"ceph-disk trigger" invocation is currently performed in a mutually
exclusive fashion, with each call first taking an flock on the path
/var/lock/ceph-disk. On systems with a lot of osds, this leads to a
large amount of lock contention during boot-up, and can cause some
service instances to trip the 120 second timeout.
Take an flock on a device specific path instead of /var/lock/ceph-disk,
so that concurrent "ceph-disk trigger" invocations are permitted for
independent osds. This greatly reduces lock contention and consequently
the chance of service timeout. Per-device concurrency restrictions
required for http://tracker.ceph.com/issues/13160 are maintained.

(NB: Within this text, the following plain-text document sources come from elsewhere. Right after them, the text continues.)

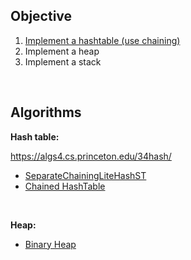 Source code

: ## Objective 

1. [Implement a hashtable (use chaining)](src/main/java/com/github/noconnor/reference/ChainedHashTable.java)
2. Implement a heap
3. Implement a stack

<br>

## Algorithms

**Hash table:**

https://algs4.cs.princeton.edu/34hash/

* [SeparateChainingLiteHashST](https://algs4.cs.princeton.edu/34hash/SeparateChainingLiteHashST.java.html)
* [Chained HashTable](http://www.algolist.net/Data_structures/Hash_table/Chaining)

<br>

**Heap:**

* [Binary Heap](https://www.cs.cmu.edu/~adamchik/15-121/lectures/Binary%20Heaps/heaps.html)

Fixes: http://tracker.ceph.com/issues/18049
Signed-off-by: David Disseldorp <ddiss@suse.de>
[Service]
Type=oneshot
KillMode=none
-ExecStart=/bin/sh -c 'timeout 120 flock /var/lock/ceph-disk /usr/sbin/ceph-disk --verbose --log-stdout trigger --sync %f'
+ExecStart=/bin/sh -c 'timeout 120 flock /var/lock/ceph-disk-$(basename %f) /usr/sbin/ceph-disk --verbose --log-stdout trigger --sync %f'
TimeoutSec=0